Alarming Symptoms in Aging Cats
James R. Speiser, DVM, DABVP, CCRT
October 16, 2015
Unfortunately we all experience changes in our body as we age, and for cats, there’s no exception. But cats are notorious for masking symptoms of disease, so it’s important to take action if you suspect something may be a little off, rather than waiting to see if it gets better on its own.
Common health issues we see in older cats include kidney disease, cancer, diabetes, and hyperthyroidism. Here are some symptoms to look out for:
- Kidney disease. You’ll find that cats with kidney disease drink more water, or urinate more than usual. You also might notice weight loss, bad breath, or ulcers in the mouth in extreme cases. Kidney disease can be treated with dietary change and medications. Some cats will require intravenous fluid therapy in the hospital for a few days, followed by fluids given at home by the owner 2-3 times a week.
- Cancer. Lymphosarcoma is one of the most common cancers found in cats. Symptoms vary based on what organ is affected – liver, intestine, kidney, lung, skin, lymph node, or brain, but warning signs often include weight loss, lethargy, and anorexia. If the cancer involves the digestive system (the most common form), the cat will vomit. In the lung, they’ll experience difficulty with breathing, which can become an emergency. With liver cancer, they might become jaundice (turn yellow), and with brain cancer, they could have seizures, become disoriented, have a head tilt, or walk in circles.

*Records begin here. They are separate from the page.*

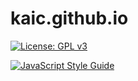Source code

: # kaic.github.io

[![License: GPL v3](https://img.shields.io/badge/License-GPL%20v3-blue.svg)](https://www.gnu.org/licenses/gpl-3.0)

[![JavaScript Style Guide](https://cdn.rawgit.com/standard/standard/master/badge.svg)](https://github.com/standard/standard)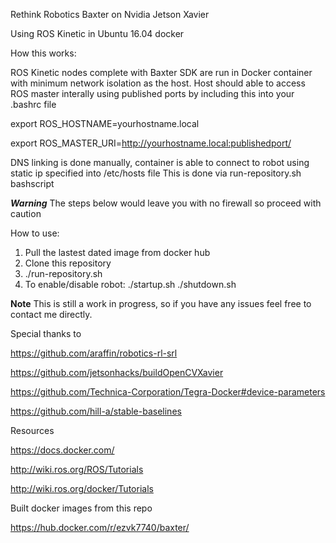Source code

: Rethink Robotics Baxter on Nvidia Jetson Xavier


Using ROS Kinetic in Ubuntu 16.04 docker


How this works:


ROS Kinetic nodes complete with Baxter SDK are run in Docker container with minimum network isolation as the host.
Host should able to access ROS master interally using published ports
by including this into your .bashrc file


export ROS_HOSTNAME=yourhostname.local

export ROS_MASTER_URI=http://yourhostname.local:publishedport/


DNS linking is done manually, container is able to connect to robot using static ip specified into 
/etc/hosts file
This is done via run-repository.sh bashscript




***Warning***
The steps below would leave you with no firewall so proceed with caution

How to use:

1. Pull the lastest dated image from docker hub
2. Clone this repository
3. ./run-repository.sh
4. To enable/disable robot:
./startup.sh
./shutdown.sh


**Note** 
This is still a work in progress, so if you have any issues feel free to contact me directly.


Special thanks to 

https://github.com/araffin/robotics-rl-srl

https://github.com/jetsonhacks/buildOpenCVXavier

https://github.com/Technica-Corporation/Tegra-Docker#device-parameters

https://github.com/hill-a/stable-baselines

Resources

https://docs.docker.com/

http://wiki.ros.org/ROS/Tutorials

http://wiki.ros.org/docker/Tutorials

Built docker images from this repo

https://hub.docker.com/r/ezvk7740/baxter/
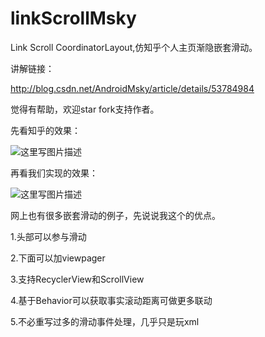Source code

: # linkScrollMsky
Link Scroll CoordinatorLayout,仿知乎个人主页渐隐嵌套滑动。

讲解链接：

http://blog.csdn.net/AndroidMsky/article/details/53784984

觉得有帮助，欢迎star fork支持作者。


先看知乎的效果：

![这里写图片描述](http://img.blog.csdn.net/20161221135930061?watermark/2/text/aHR0cDovL2Jsb2cuY3Nkbi5uZXQvQW5kcm9pZE1za3k=/font/5a6L5L2T/fontsize/400/fill/I0JBQkFCMA==/dissolve/70/gravity/SouthEast)



再看我们实现的效果：

![这里写图片描述](http://img.blog.csdn.net/20161221140702576?watermark/2/text/aHR0cDovL2Jsb2cuY3Nkbi5uZXQvQW5kcm9pZE1za3k=/font/5a6L5L2T/fontsize/400/fill/I0JBQkFCMA==/dissolve/70/gravity/SouthEast)

网上也有很多嵌套滑动的例子，先说说我这个的优点。

1.头部可以参与滑动

2.下面可以加viewpager

3.支持RecyclerView和ScrollView

4.基于Behavior可以获取事实滚动距离可做更多联动

5.不必重写过多的滑动事件处理，几乎只是玩xml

Lymphosarcoma can be treated with chemotherapy and can be quite successful for 6-18 months, depending on the site and nature of the cancer. This time period may not seem long to us, but relative to how long a cat typically lives (around 12 years), 12 months would be like you living an additional 6+ years with successful treatment!
- Diabetes. You’ll find that diabetic cats are really thirsty, urinate more often, and appear thinner. Type 1 diabetes is when the pancreas cannot make enough insulin due to a degenerative change where the cells that make insulin die and do not regenerate. This type can be treated successfully with insulin injections that the owner will need to give twice a day, along with a specific diet. Type 2 diabetes is when the cells in the pancreas don’t make enough insulin due to a competitive factor or medication that the cat has been given (like corticosteroids, for instance). An oral medication can help control the diabetes without the need for insulin. In general, obese cats have a much higher risk of diabetes, so weight loss is important, as long as it’s gradual.
- Hyperthyroidism. Hyperthyroid cats will have a ravenous appetite, but experience excessive weight loss. Their coat will look unkempt, and eventually they will get anorexic. Hyperthyroidism also causes high blood pressure, which over time can cause chronic irreversible kidney disease, which can then cause a stroke. It can be diagnosed with a simple blood test and treated with a single shot cure of Iodine 131, which eliminates having to give a pill twice daily.
The best preventative is to keep your cat at a healthy weight, and order blood work when you visit your vet once a year. Comparatively, if you were over 60 years old, would you feel comfortable getting a health check once every 7-10 years? Probably not!